━━━ Data records ━━━

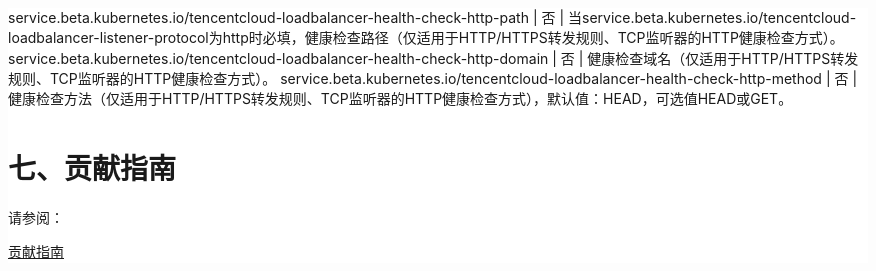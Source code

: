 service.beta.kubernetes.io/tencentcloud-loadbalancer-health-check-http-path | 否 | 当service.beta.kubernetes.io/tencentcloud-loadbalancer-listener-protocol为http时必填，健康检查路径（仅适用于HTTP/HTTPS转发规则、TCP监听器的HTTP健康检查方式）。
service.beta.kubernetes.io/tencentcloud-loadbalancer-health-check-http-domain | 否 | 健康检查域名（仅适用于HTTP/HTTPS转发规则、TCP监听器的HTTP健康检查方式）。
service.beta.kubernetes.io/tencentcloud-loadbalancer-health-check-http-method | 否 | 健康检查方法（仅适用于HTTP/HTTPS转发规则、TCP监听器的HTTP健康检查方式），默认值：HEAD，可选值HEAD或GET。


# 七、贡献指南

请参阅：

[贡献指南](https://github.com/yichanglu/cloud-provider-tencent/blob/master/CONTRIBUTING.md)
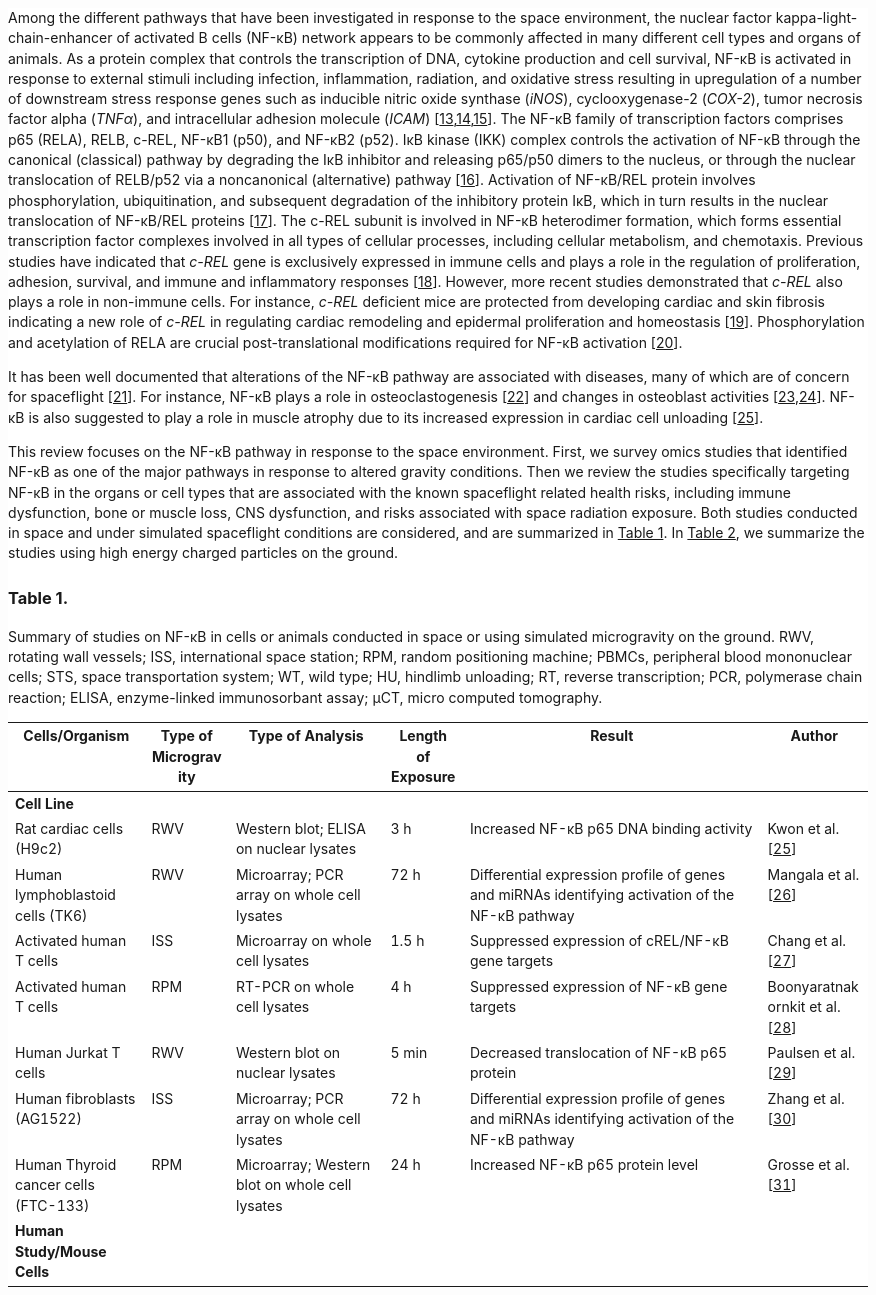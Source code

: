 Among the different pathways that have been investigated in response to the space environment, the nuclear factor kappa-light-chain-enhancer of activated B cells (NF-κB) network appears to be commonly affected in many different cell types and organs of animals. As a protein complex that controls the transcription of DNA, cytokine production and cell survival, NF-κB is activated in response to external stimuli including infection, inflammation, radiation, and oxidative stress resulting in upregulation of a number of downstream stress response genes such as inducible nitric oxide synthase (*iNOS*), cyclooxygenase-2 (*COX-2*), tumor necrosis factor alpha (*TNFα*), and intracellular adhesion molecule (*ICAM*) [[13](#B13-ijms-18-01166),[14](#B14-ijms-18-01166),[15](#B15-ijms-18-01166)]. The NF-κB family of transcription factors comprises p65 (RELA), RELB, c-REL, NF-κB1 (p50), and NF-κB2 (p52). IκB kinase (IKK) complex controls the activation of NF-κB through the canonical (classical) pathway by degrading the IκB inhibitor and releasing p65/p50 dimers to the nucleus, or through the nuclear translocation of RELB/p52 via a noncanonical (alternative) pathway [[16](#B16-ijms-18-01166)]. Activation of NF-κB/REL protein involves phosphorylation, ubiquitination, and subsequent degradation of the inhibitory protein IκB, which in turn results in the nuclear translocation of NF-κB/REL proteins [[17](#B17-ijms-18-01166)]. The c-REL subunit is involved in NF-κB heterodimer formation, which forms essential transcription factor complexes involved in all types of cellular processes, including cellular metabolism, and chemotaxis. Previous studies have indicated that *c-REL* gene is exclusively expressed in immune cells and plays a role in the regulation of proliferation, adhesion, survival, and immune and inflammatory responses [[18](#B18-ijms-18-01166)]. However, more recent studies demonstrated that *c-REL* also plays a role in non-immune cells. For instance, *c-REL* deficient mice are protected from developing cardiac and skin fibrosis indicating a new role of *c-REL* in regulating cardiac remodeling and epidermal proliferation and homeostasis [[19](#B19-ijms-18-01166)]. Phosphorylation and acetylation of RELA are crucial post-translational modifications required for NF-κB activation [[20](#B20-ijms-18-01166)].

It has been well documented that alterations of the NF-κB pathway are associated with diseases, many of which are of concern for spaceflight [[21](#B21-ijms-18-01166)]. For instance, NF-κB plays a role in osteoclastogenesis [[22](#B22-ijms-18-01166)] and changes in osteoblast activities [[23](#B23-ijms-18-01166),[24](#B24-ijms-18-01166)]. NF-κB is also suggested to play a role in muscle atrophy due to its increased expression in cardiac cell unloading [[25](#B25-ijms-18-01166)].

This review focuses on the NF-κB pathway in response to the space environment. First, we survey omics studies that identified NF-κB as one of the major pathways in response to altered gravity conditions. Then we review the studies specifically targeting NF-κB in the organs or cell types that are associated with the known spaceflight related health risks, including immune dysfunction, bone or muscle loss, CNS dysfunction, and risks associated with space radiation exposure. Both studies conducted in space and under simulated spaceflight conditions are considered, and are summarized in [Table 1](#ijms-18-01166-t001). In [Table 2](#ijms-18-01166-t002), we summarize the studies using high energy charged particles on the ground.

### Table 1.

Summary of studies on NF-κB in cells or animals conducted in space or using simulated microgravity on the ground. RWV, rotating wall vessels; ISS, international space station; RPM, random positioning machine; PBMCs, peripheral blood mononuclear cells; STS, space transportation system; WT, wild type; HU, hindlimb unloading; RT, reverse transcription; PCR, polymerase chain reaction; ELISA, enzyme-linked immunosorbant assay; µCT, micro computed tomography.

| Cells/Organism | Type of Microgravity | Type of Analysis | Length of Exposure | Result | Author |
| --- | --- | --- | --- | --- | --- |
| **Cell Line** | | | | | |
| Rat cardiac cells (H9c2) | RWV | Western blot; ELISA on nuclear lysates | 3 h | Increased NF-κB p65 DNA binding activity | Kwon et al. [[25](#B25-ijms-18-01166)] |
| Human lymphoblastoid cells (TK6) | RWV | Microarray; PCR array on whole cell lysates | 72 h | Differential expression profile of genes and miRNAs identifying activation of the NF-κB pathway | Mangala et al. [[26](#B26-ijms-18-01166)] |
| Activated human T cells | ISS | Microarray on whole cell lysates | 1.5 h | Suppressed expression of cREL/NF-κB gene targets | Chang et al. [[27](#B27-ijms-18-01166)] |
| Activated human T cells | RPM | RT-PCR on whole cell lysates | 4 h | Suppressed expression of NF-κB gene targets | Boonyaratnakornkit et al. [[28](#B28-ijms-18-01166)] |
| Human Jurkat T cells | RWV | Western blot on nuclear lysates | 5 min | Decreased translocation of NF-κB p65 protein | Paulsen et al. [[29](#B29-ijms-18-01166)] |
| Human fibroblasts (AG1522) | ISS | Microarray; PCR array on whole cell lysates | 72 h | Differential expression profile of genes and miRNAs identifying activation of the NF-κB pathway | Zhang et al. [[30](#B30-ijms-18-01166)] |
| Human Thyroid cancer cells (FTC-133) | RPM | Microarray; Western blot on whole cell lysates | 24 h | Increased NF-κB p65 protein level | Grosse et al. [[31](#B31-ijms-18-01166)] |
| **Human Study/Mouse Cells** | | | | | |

━━━

**Description of the task:** Only one thing is wanted here, an exact copy of the lines from the first line above through the line containing "否 | 健康检查域名（仅适用于HTTP/HTTPS转发规则、TCP监听器的HTTP健康检查方式）。", minus any picture.

**Written response:**
Source code

: service.beta.kubernetes.io/tencentcloud-loadbalancer-health-check-http-path | 否 | 当service.beta.kubernetes.io/tencentcloud-loadbalancer-listener-protocol为http时必填，健康检查路径（仅适用于HTTP/HTTPS转发规则、TCP监听器的HTTP健康检查方式）。
service.beta.kubernetes.io/tencentcloud-loadbalancer-health-check-http-domain | 否 | 健康检查域名（仅适用于HTTP/HTTPS转发规则、TCP监听器的HTTP健康检查方式）。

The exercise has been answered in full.